# Trigger reflex

When I see a statement like that, I just cannot stop myself from pulling the trigger:

Why does Wittgenstein want surveyability? He seems to think that to be capable of the specific use of a theorem which a new proof makes possible we must be able  to reproduce its proof. This is just false, indeed perversely so — without understanding anything about Wiles’ proof of Fermat’s Last Theorem you can use it to rule out the truth of $$a^{17} + b^{17} = c^{17}$$ where $$a$$, $$b$$ and $$c$$ are any three integers, even hundreds of digits long — for example I know that $$123456789^{17} + 12233445566778899^{17}$$ can’t be equal to $$12345678901234567890^{17}$$ without needing to calculate any of the three powers. [Edwin Coleman, The surveyability of long proofs, Foundations of Science, 14, Issue 1–2pp 27–43.]

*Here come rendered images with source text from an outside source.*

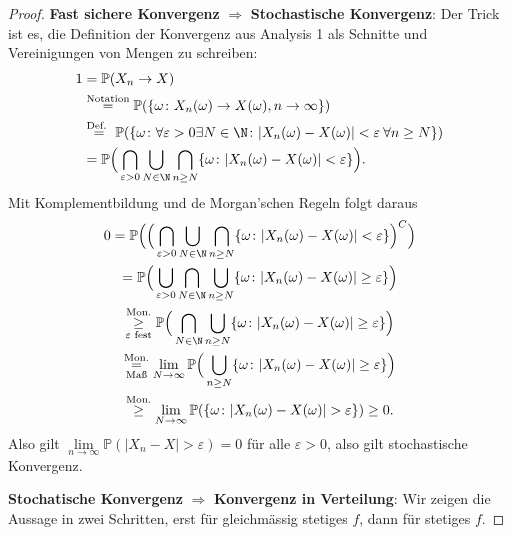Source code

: \begin{proof}
\textbf{Fast sichere Konvergenz } $\Rightarrow$ \textbf{ Stochastische Konvergenz}: Der Trick ist es, die Definition der Konvergenz aus Analysis 1 als Schnitte und Vereinigungen von Mengen zu schreiben:
	\begin{align*}
			1& = \mathbb{P}(X_n \to X)\\
			& \overset{\text{Notation}}{=} \mathbb{P}(\{ \omega \colon X_n(\omega)\to X(\omega), n\to\infty \}) \\
			&\overset{\text{Def. }}{=} \mathbb{P}(\{\omega \colon \forall \varepsilon > 0 \exists N \in \N \colon |X_n(\omega) - X(\omega)| < \varepsilon \: \forall n \geq N \})\\
			&= \mathbb{P}\Big(\bigcap_{\varepsilon > 0} \bigcup_{N \in \N} \bigcap_{n \geq N} \{\omega \colon |X_n(\omega) - X(\omega)| < \varepsilon \}\Big).
		\end{align*}
		Mit Komplementbildung und de Morgan'schen Regeln folgt daraus
		\begin{gather*}
			0 = \mathbb{P}\Big(\Big(\bigcap_{\varepsilon > 0} \bigcup_{N \in \N} \bigcap_{n \geq N} \{\omega \colon |X_n(\omega) - X(\omega)| < \varepsilon \}\Big)^C\Big) \\
			= \mathbb{P}\Big(\bigcup_{\varepsilon > 0} \bigcap_{N \in \N} \bigcup_{n \geq N} \{\omega \colon |X_n(\omega) - X(\omega)| \geq \varepsilon \}\Big)\\
			\overset{\text{Mon.}}{\underset{\varepsilon\text{ fest}}{\geq}} \mathbb{P}\Big(\bigcap_{N \in \N} \bigcup_{n \geq N} \{\omega\colon |X_n(\omega) - X(\omega)| \geq \varepsilon \}\Big)\\
			\overset{\text{Mon.}}{\underset{\text{Maß}}{=}} \lim\limits_{N \to \infty} \mathbb{P}\Big(\bigcup_{n \geq N} \{\omega \colon |X_n(\omega) - X(\omega)| \geq \varepsilon \}\Big)\\ \overset{\text{Mon.}}{\geq} \lim\limits_{N \to \infty} \mathbb{P}(\{ \omega\colon | X_n(\omega) - X(\omega) | > \varepsilon \}) \geq 0.\\
		\end{gather*}
		Also gilt  $\lim\limits_{n \to \infty} \mathbb{P}(|X_n - X| > \varepsilon) = 0$ für alle $\varepsilon > 0$, also gilt stochastische Konvergenz.\smallskip


\textbf{Stochatische Konvergenz } $\Rightarrow$ \textbf{ Konvergenz in Verteilung}: Wir zeigen die Aussage in zwei Schritten, erst f\"ur gleichm\"assig stetiges $f$, dann f\"ur stetiges $f$.\smallskip


\end{proof}
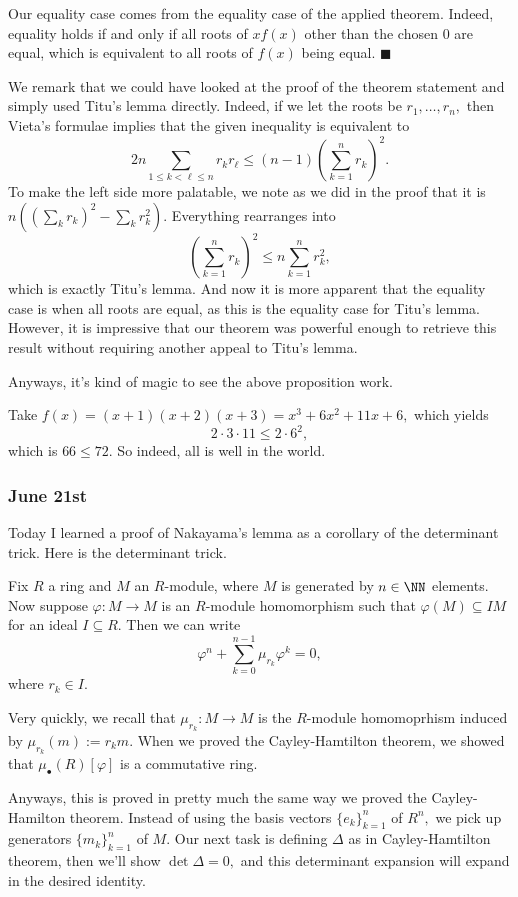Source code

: Our equality case comes from the equality case of the applied theorem. Indeed, equality holds if and only if all roots of $xf(x)$ other than the chosen $0$ are equal, which is equivalent to all roots of $f(x)$ being equal. $\blacksquare$

We remark that we could have looked at the proof of the theorem statement and simply used Titu's lemma directly. Indeed, if we let the roots be $r_1,\ldots,r_n,$ then Vieta's formulae implies that the given inequality is equivalent to
\[2n\sum_{1\le k<\ell\le n}r_kr_\ell\le(n-1)\left(\sum_{k=1}^nr_k\right)^2.\]
To make the left side more palatable, we note as we did in the proof that it is $n\left(\left(\sum_kr_k\right)^2-\sum_kr_k^2\right).$ Everything rearranges into
\[\left(\sum_{k=1}^nr_k\right)^2\le n\sum_{k=1}^nr_k^2,\]
which is exactly Titu's lemma. And now it is more apparent that the equality case is when all roots are equal, as this is the equality case for Titu's lemma. However, it is impressive that our theorem was powerful enough to retrieve this result without requiring another appeal to Titu's lemma.

Anyways, it's kind of magic to see the above proposition work.
\begin{example}
    Take $f(x)=(x+1)(x+2)(x+3)=x^3+6x^2+11x+6,$ which yields
    \[2\cdot3\cdot11\le2\cdot6^2,\]
    which is $66\le72.$ So indeed, all is well in the world.
\end{example}

\subsubsection{June 21st}
Today I learned a proof of Nakayama's lemma as a corollary of the determinant trick. Here is the determinant trick.
\begin{proposition}
    Fix $R$ a ring and $M$ an $R$-module, where $M$ is generated by $n\in\NN$ elements. Now suppose $\varphi:M\to M$ is an $R$-module homomorphism such that $\varphi(M)\subseteq IM$ for an ideal $I\subseteq R.$ Then we can write
    \[\varphi^n+\sum_{k=0}^{n-1}\mu_{r_k}\varphi^k=0,\]
    where $r_k\in I.$
\end{proposition}
Very quickly, we recall that $\mu_{r_k}:M\to M$ is the $R$-module homomoprhism induced by $\mu_{r_k}(m):=r_km.$ When we proved the Cayley-Hamtilton theorem, we showed that $\mu_\bullet(R)[\varphi]$ is a commutative ring.

Anyways, this is proved in pretty much the same way we proved the Cayley-Hamilton theorem. Instead of using the basis vectors $\{e_k\}_{k=1}^n$ of $R^n,$ we pick up generators $\{m_k\}_{k=1}^n$ of $M.$ Our next task is defining $\Delta$ as in Cayley-Hamtilton theorem, then we'll show $\det\Delta=0,$ and this determinant expansion will expand in the desired identity.

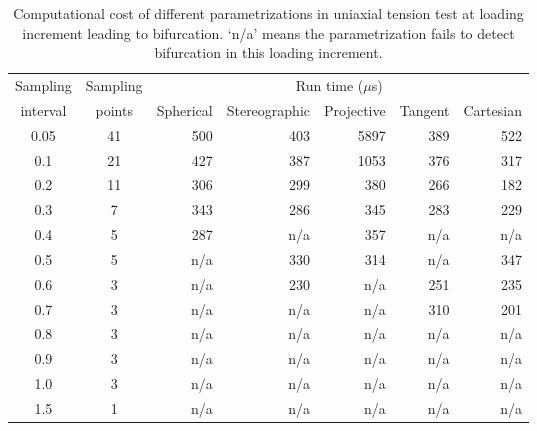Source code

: \documentclass[12pt]{article}
\numberwithin{equation}{section}
\begin{document}
\begin{table}[H]
  \begin{center}
    \begin{tabular}{c c | r r r r r}
      \toprule
      Sampling   & Sampling &   \multicolumn{5}{c}{Run time ($\mu$s)}	\\   
      interval     & points     &  Spherical    &   Stereographic  &   Projective  &   Tangent   & Cartesian  \\
      \midrule         
      0.05      &      41     &      500     &    403       &       5897       &       389        &      522           \\
      0.1        &      21     &      427     &    387       &       1053       &       376        &      317           \\
      0.2        &      11     &      306     &    299       &       380         &       266        &      182           \\
      0.3        &      7       &      343     &    286       &       345         &       283        &      229           \\
      0.4        &      5       &      287     &    n/a        &       357         &       n/a         &      n/a            \\       
      0.5        &      5       &	  n/a      &    330       &       314         &       n/a         &      347           \\
      0.6        &      3       &	  n/a      &    230       &       n/a          &       251        &      235           \\
      0.7        &      3       &	  n/a      &    n/a 	     &       n/a          &       310        &      201            \\
      0.8        &      3       &      n/a      &    n/a        &       n/a          &       n/a         &       n/a            \\	      
      0.9        &      3       &	  n/a      &    n/a        &       n/a          &       n/a         &       n/a           \\	
      1.0        &      3       &      n/a      &    n/a	     &       n/a          &       n/a         &       n/a          \\	
      1.5        &      1       &	  n/a      &    n/a	     &       n/a          &       n/a         &       n/a          \\	     
      \bottomrule
    \end{tabular}
    \caption{Computational cost of different parametrizations in 
    uniaxial tension test at loading increment leading to bifurcation. 
    `n/a' means the parametrization fails to detect bifurcation in 
    this loading increment.}
    \label{tab:aniso_uniaxial_runtime}
  \end{center}
\end{table}
\end{document}
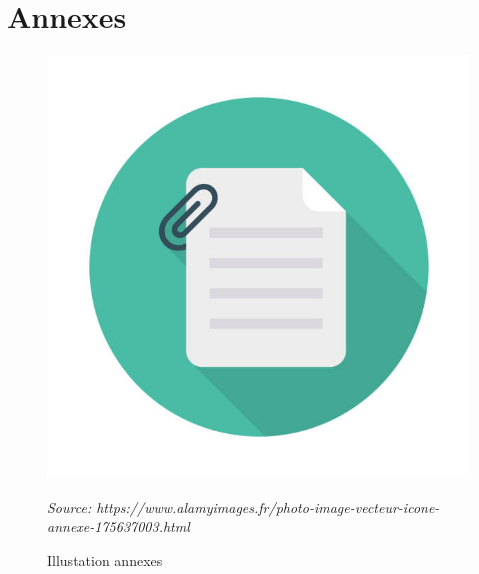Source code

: \documentclass[12pt,a4paper,twoside]{article}
\newcommand{\source}[1]{\vspace{-11pt} \caption*{\small \textit{Source: {#1}} }}
\begin{document}
\clearpage
\section{Annexes}

\begin{figure}[h]
	\centering
	\includegraphics[width=0.7\linewidth]{Figures/Annexes}
	\caption{Illustation annexes}
	\label{fig:annexes}
	\source{https://www.alamyimages.fr/photo-image-vecteur-icone-annexe-175637003.html}
\end{figure}












\end{document}
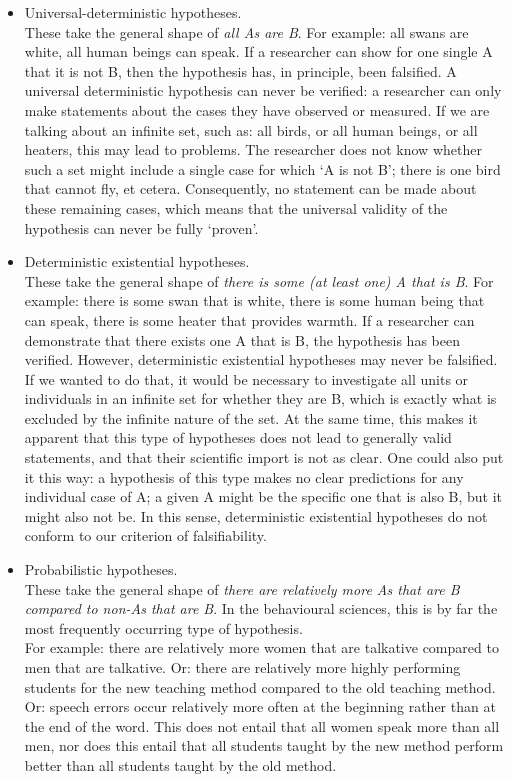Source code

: \documentclass[
]{book}
\begin{document}
\begin{itemize}
\item
  Universal-deterministic hypotheses.\\
  These take the general shape of \emph{all As are B}. For example: all swans are white, all human beings can speak. If a researcher can show for one single A that it is not B, then the hypothesis has, in principle, been falsified. A universal deterministic hypothesis can never be verified: a researcher can only make statements about the cases they have observed or measured. If we are talking about an infinite set, such as: all birds, or all human beings, or all heaters, this may lead to problems. The researcher does not know whether such a set might include a single case for which `A is not B'; there is one bird that cannot fly, et cetera. Consequently, no statement can be made about these remaining cases, which means that the universal validity of the hypothesis can never be fully `proven'.
\item
  Deterministic existential hypotheses.\\
  These take the general shape of \emph{there is some (at least one) A that is B}. For example: there is some swan that is white, there is some human being that can speak, there is some heater that provides warmth. If a researcher can demonstrate that there exists one A that is B, the hypothesis has been verified. However, deterministic existential hypotheses may never be falsified. If we wanted to do that, it would be necessary to investigate all units or individuals in an infinite set for whether they are B, which is exactly what is excluded by the infinite nature of the set. At the same time, this makes it apparent that this type of hypotheses does not lead to generally valid statements, and that their scientific import is not as clear. One could also put it this way: a hypothesis of this type makes no clear predictions for any individual case of A; a given A might be the specific one that is also B, but it might also not be. In this sense, deterministic existential hypotheses do not conform to our criterion of falsifiability.
\item
  Probabilistic hypotheses.\\
  These take the general shape of \emph{there are relatively more As that are B compared to non-As that are B}. In the behavioural sciences, this is by far the most frequently occurring type of hypothesis.\\
  For example: there are relatively more women that are talkative compared to men that are talkative. Or: there are relatively more highly performing students for the new teaching method compared to the old teaching method. Or: speech errors occur relatively more often at the beginning rather than at the end of the word. This does not entail that all women speak more than all men, nor does this entail that all students taught by the new method perform better than all students taught by the old method.
\end{itemize}
\end{document}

Indeed, I believe most mathematicians will make an instant observation that $$17$$ is a odd natural number, and therefore the last digit of $$9^{17}$$ is $$9$$, and therefore the last digit of  $$123456789^{17} + 12233445566778899^{17}$$ is $$8$$ and does not equal to the last digit of  $$12345678901234567890^{17}$$ , which is, of course, $$0$$. One does not need Fermat’s Last Theorem for that (and, for the sake of historical integrity of the narrative, the case $$n = 17$$ had been settled by Kummer in 1847).